Stored data entries:
######

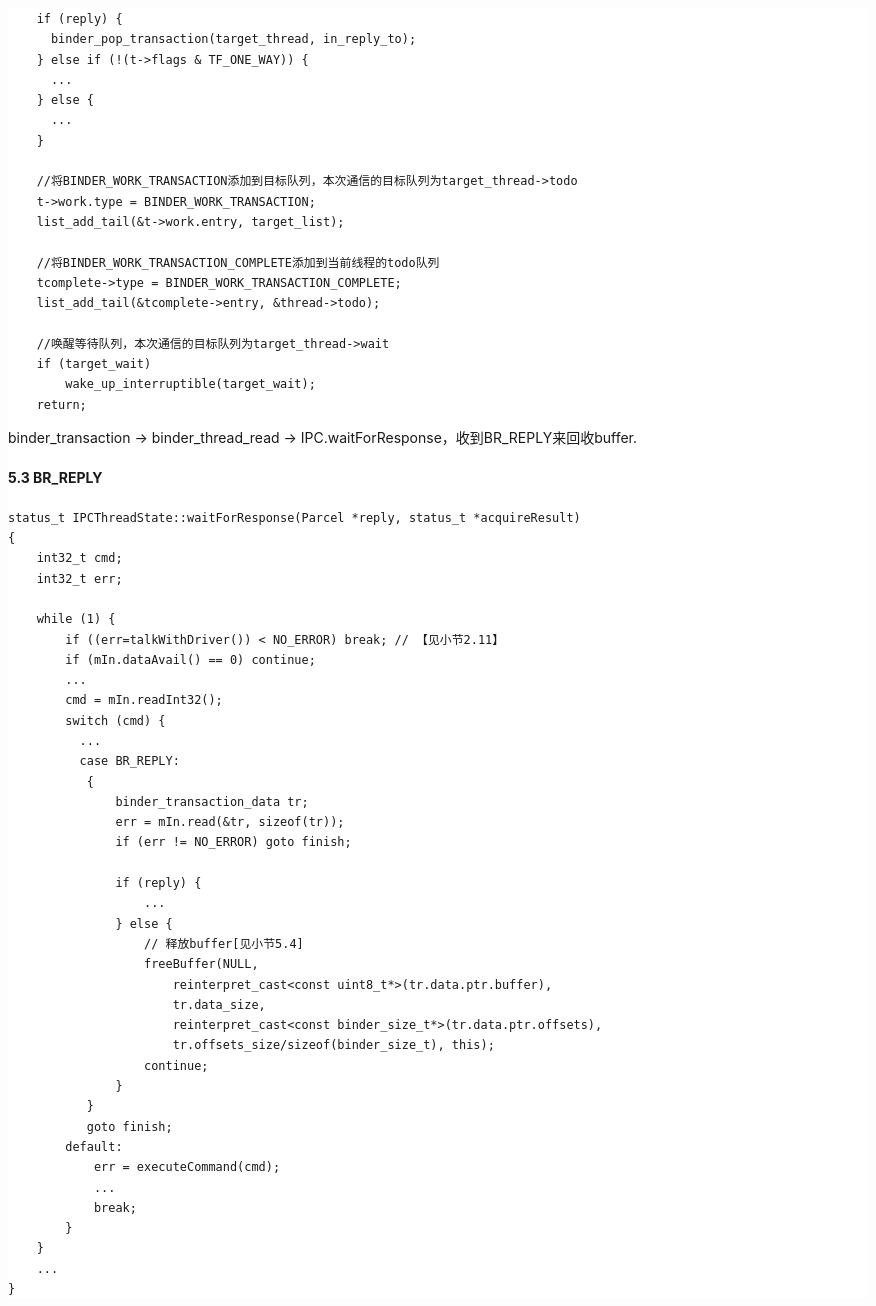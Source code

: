         if (reply) {
          binder_pop_transaction(target_thread, in_reply_to);
        } else if (!(t->flags & TF_ONE_WAY)) {
          ...
        } else {
          ...
        }

        //将BINDER_WORK_TRANSACTION添加到目标队列，本次通信的目标队列为target_thread->todo
        t->work.type = BINDER_WORK_TRANSACTION;
        list_add_tail(&t->work.entry, target_list);

        //将BINDER_WORK_TRANSACTION_COMPLETE添加到当前线程的todo队列
        tcomplete->type = BINDER_WORK_TRANSACTION_COMPLETE;
        list_add_tail(&tcomplete->entry, &thread->todo);

        //唤醒等待队列，本次通信的目标队列为target_thread->wait
        if (target_wait)
            wake_up_interruptible(target_wait);
        return;

binder_transaction -> binder_thread_read -> IPC.waitForResponse，收到BR_REPLY来回收buffer.

#### 5.3 BR_REPLY

    status_t IPCThreadState::waitForResponse(Parcel *reply, status_t *acquireResult)
    {
        int32_t cmd;
        int32_t err;

        while (1) {
            if ((err=talkWithDriver()) < NO_ERROR) break; // 【见小节2.11】
            if (mIn.dataAvail() == 0) continue;
            ...
            cmd = mIn.readInt32();
            switch (cmd) {
              ...
              case BR_REPLY:
               {
                   binder_transaction_data tr;
                   err = mIn.read(&tr, sizeof(tr));
                   if (err != NO_ERROR) goto finish;

                   if (reply) {
                       ...
                   } else {
                       // 释放buffer[见小节5.4]
                       freeBuffer(NULL,
                           reinterpret_cast<const uint8_t*>(tr.data.ptr.buffer),
                           tr.data_size,
                           reinterpret_cast<const binder_size_t*>(tr.data.ptr.offsets),
                           tr.offsets_size/sizeof(binder_size_t), this);
                       continue;
                   }
               }
               goto finish;
            default:
                err = executeCommand(cmd);
                ...
                break;
            }
        }
        ...
    }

######

*BRIEF*:
For the records given here, say how many lines hold the string "waitForResponse", with no further words.

*TASK RESULT*:
2